Work through the records below and copy every line that includes "decisions".

• [DATA PROVIDED]:
↓

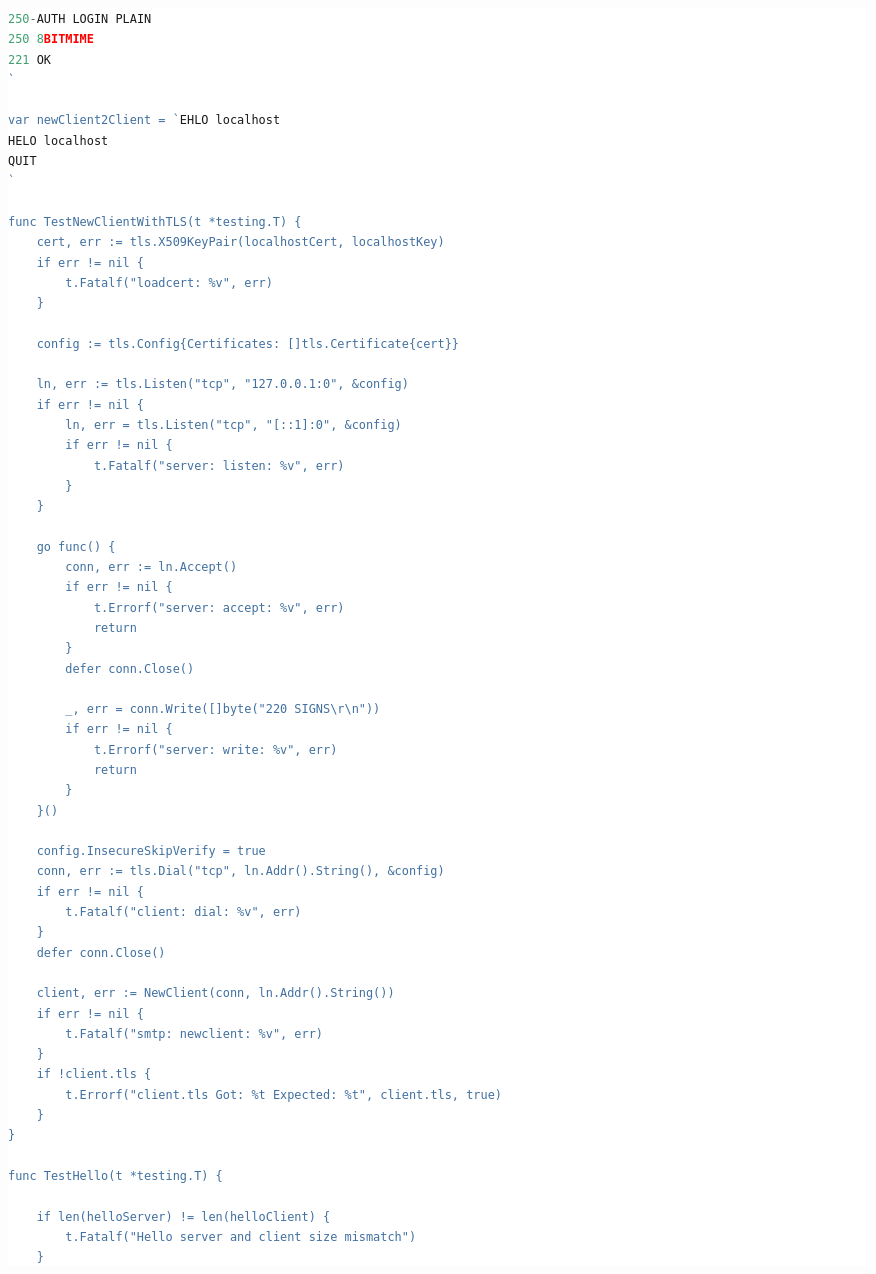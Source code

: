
 ```go
250-AUTH LOGIN PLAIN
250 8BITMIME
221 OK
`

var newClient2Client = `EHLO localhost
HELO localhost
QUIT
`

func TestNewClientWithTLS(t *testing.T) {
	cert, err := tls.X509KeyPair(localhostCert, localhostKey)
	if err != nil {
		t.Fatalf("loadcert: %v", err)
	}

	config := tls.Config{Certificates: []tls.Certificate{cert}}

	ln, err := tls.Listen("tcp", "127.0.0.1:0", &config)
	if err != nil {
		ln, err = tls.Listen("tcp", "[::1]:0", &config)
		if err != nil {
			t.Fatalf("server: listen: %v", err)
		}
	}

	go func() {
		conn, err := ln.Accept()
		if err != nil {
			t.Errorf("server: accept: %v", err)
			return
		}
		defer conn.Close()

		_, err = conn.Write([]byte("220 SIGNS\r\n"))
		if err != nil {
			t.Errorf("server: write: %v", err)
			return
		}
	}()

	config.InsecureSkipVerify = true
	conn, err := tls.Dial("tcp", ln.Addr().String(), &config)
	if err != nil {
		t.Fatalf("client: dial: %v", err)
	}
	defer conn.Close()

	client, err := NewClient(conn, ln.Addr().String())
	if err != nil {
		t.Fatalf("smtp: newclient: %v", err)
	}
	if !client.tls {
		t.Errorf("client.tls Got: %t Expected: %t", client.tls, true)
	}
}

func TestHello(t *testing.T) {

	if len(helloServer) != len(helloClient) {
		t.Fatalf("Hello server and client size mismatch")
	}

```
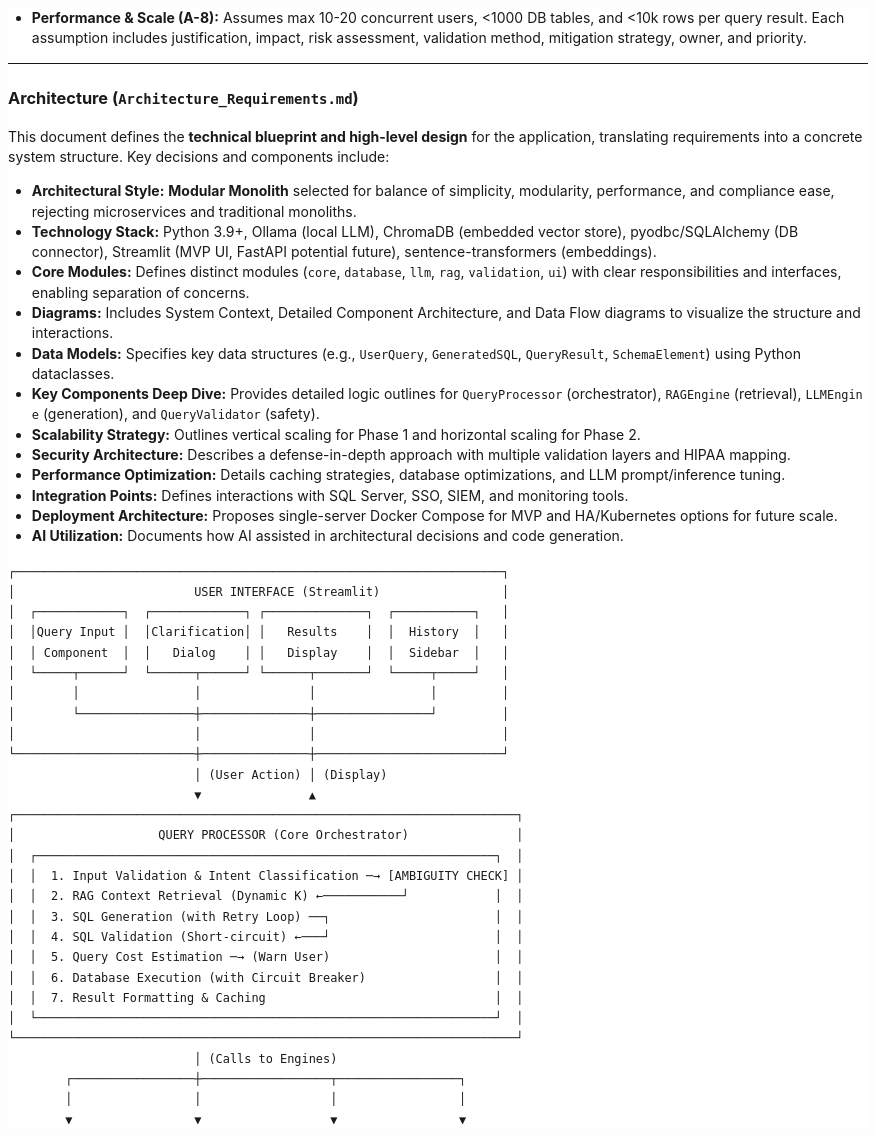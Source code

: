   * **Performance & Scale (A-8):** Assumes max 10-20 concurrent users, \<1000 DB tables, and \<10k rows per query result.
    Each assumption includes justification, impact, risk assessment, validation method, mitigation strategy, owner, and priority.

-----

### Architecture (`Architecture_Requirements.md`)

This document defines the **technical blueprint and high-level design** for the application, translating requirements into a concrete system structure. Key decisions and components include:

  * **Architectural Style:** **Modular Monolith** selected for balance of simplicity, modularity, performance, and compliance ease, rejecting microservices and traditional monoliths.
  * **Technology Stack:** Python 3.9+, Ollama (local LLM), ChromaDB (embedded vector store), pyodbc/SQLAlchemy (DB connector), Streamlit (MVP UI, FastAPI potential future), sentence-transformers (embeddings).
  * **Core Modules:** Defines distinct modules (`core`, `database`, `llm`, `rag`, `validation`, `ui`) with clear responsibilities and interfaces, enabling separation of concerns.
  * **Diagrams:** Includes System Context, Detailed Component Architecture, and Data Flow diagrams to visualize the structure and interactions.
  * **Data Models:** Specifies key data structures (e.g., `UserQuery`, `GeneratedSQL`, `QueryResult`, `SchemaElement`) using Python dataclasses.
  * **Key Components Deep Dive:** Provides detailed logic outlines for `QueryProcessor` (orchestrator), `RAGEngine` (retrieval), `LLMEngine` (generation), and `QueryValidator` (safety).
  * **Scalability Strategy:** Outlines vertical scaling for Phase 1 and horizontal scaling for Phase 2.
  * **Security Architecture:** Describes a defense-in-depth approach with multiple validation layers and HIPAA mapping.
  * **Performance Optimization:** Details caching strategies, database optimizations, and LLM prompt/inference tuning.
  * **Integration Points:** Defines interactions with SQL Server, SSO, SIEM, and monitoring tools.
  * **Deployment Architecture:** Proposes single-server Docker Compose for MVP and HA/Kubernetes options for future scale.
  * **AI Utilization:** Documents how AI assisted in architectural decisions and code generation.

```
┌────────────────────────────────────────────────────────────────────┐
│                         USER INTERFACE (Streamlit)                 │
│  ┌────────────┐  ┌─────────────┐ ┌──────────────┐  ┌───────────┐   │
│  │Query Input │  │Clarification│ │   Results    │  │  History  │   │
│  │ Component  │  │   Dialog    │ │   Display    │  │  Sidebar  │   │
│  └─────┬──────┘  └──────┬──────┘ └──────┬───────┘  └─────┬─────┘   │
│        │                │               │                │         │
│        └────────────────┼───────────────┼────────────────┘         │
│                         │               │                          │
└─────────────────────────┼───────────────┼──────────────────────────┘
                          │ (User Action) │ (Display)
                          ▼               ▲
┌──────────────────────────────────────────────────────────────────────┐
│                    QUERY PROCESSOR (Core Orchestrator)               │
│  ┌────────────────────────────────────────────────────────────────┐  │
│  │  1. Input Validation & Intent Classification ─→ [AMBIGUITY CHECK] │
│  │  2. RAG Context Retrieval (Dynamic K) ←───────────┘            │  │
│  │  3. SQL Generation (with Retry Loop) ──┐                       │  │
│  │  4. SQL Validation (Short-circuit) ←───┘                       │  │
│  │  5. Query Cost Estimation ─→ (Warn User)                       │  │
│  │  6. Database Execution (with Circuit Breaker)                  │  │
│  │  7. Result Formatting & Caching                                │  │
│  └────────────────────────────────────────────────────────────────┘  │
└──────────────────────────────────────────────────────────────────────┘
                          │ (Calls to Engines)
        ┌─────────────────┼──────────────────┬─────────────────┐
        │                 │                  │                 │
        ▼                 ▼                  ▼                 ▼
```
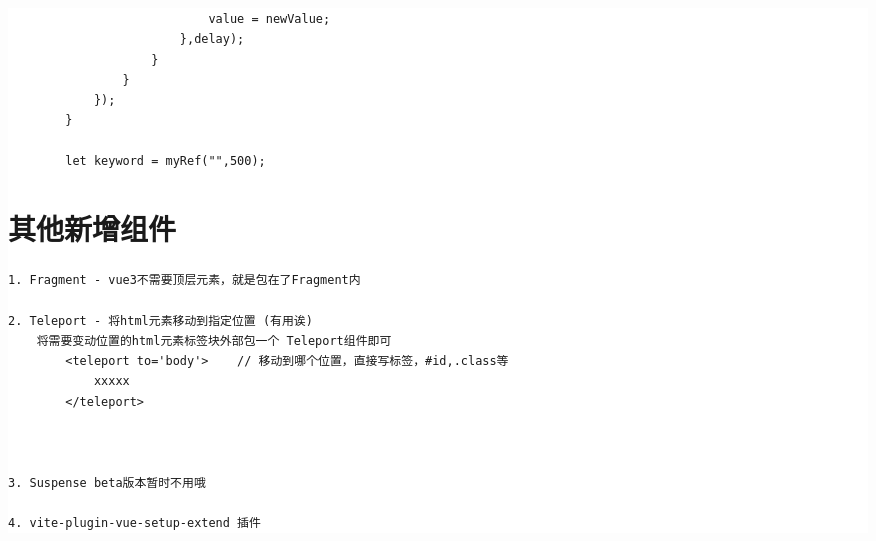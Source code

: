                                 value = newValue;
                            },delay);
                        }
                    }
                });
            }

            let keyword = myRef("",500);


# 其他新增组件
    1. Fragment - vue3不需要顶层元素，就是包在了Fragment内

    2. Teleport - 将html元素移动到指定位置 (有用诶)
        将需要变动位置的html元素标签块外部包一个 Teleport组件即可
            <teleport to='body'>    // 移动到哪个位置，直接写标签，#id,.class等
                xxxxx
            </teleport>



    3. Suspense beta版本暂时不用哦        

    4. vite-plugin-vue-setup-extend 插件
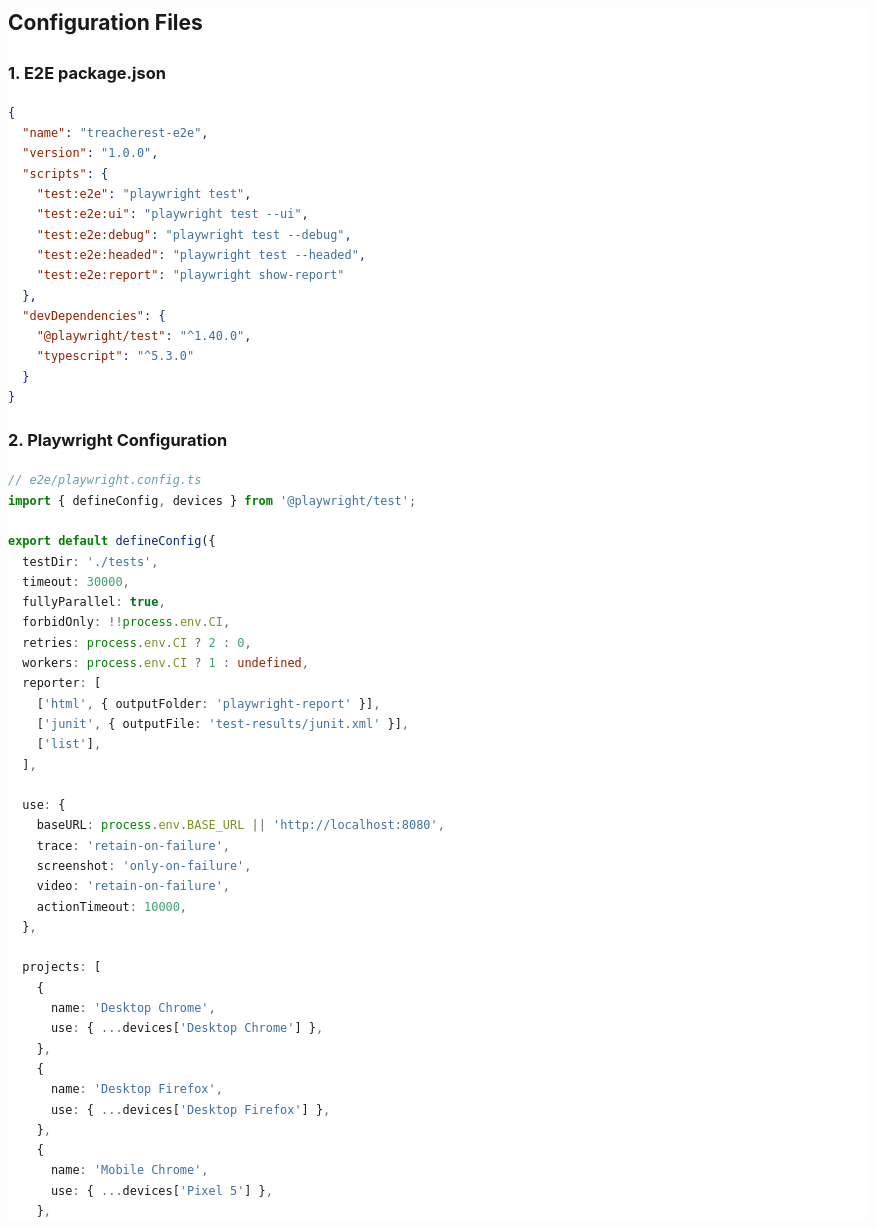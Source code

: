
 ```
```

## Configuration Files

### 1. E2E package.json
```json
{
  "name": "treacherest-e2e",
  "version": "1.0.0",
  "scripts": {
    "test:e2e": "playwright test",
    "test:e2e:ui": "playwright test --ui",
    "test:e2e:debug": "playwright test --debug",
    "test:e2e:headed": "playwright test --headed",
    "test:e2e:report": "playwright show-report"
  },
  "devDependencies": {
    "@playwright/test": "^1.40.0",
    "typescript": "^5.3.0"
  }
}
```

### 2. Playwright Configuration
```typescript
// e2e/playwright.config.ts
import { defineConfig, devices } from '@playwright/test';

export default defineConfig({
  testDir: './tests',
  timeout: 30000,
  fullyParallel: true,
  forbidOnly: !!process.env.CI,
  retries: process.env.CI ? 2 : 0,
  workers: process.env.CI ? 1 : undefined,
  reporter: [
    ['html', { outputFolder: 'playwright-report' }],
    ['junit', { outputFile: 'test-results/junit.xml' }],
    ['list'],
  ],
  
  use: {
    baseURL: process.env.BASE_URL || 'http://localhost:8080',
    trace: 'retain-on-failure',
    screenshot: 'only-on-failure',
    video: 'retain-on-failure',
    actionTimeout: 10000,
  },

  projects: [
    {
      name: 'Desktop Chrome',
      use: { ...devices['Desktop Chrome'] },
    },
    {
      name: 'Desktop Firefox',
      use: { ...devices['Desktop Firefox'] },
    },
    {
      name: 'Mobile Chrome',
      use: { ...devices['Pixel 5'] },
    },
```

↑

• [SOLUTION FOR THIS TASK]:
This document defines the **technical blueprint and high-level design** for the application, translating requirements into a concrete system structure. Key decisions and components include:
  * **AI Utilization:** Documents how AI assisted in architectural decisions and code generation.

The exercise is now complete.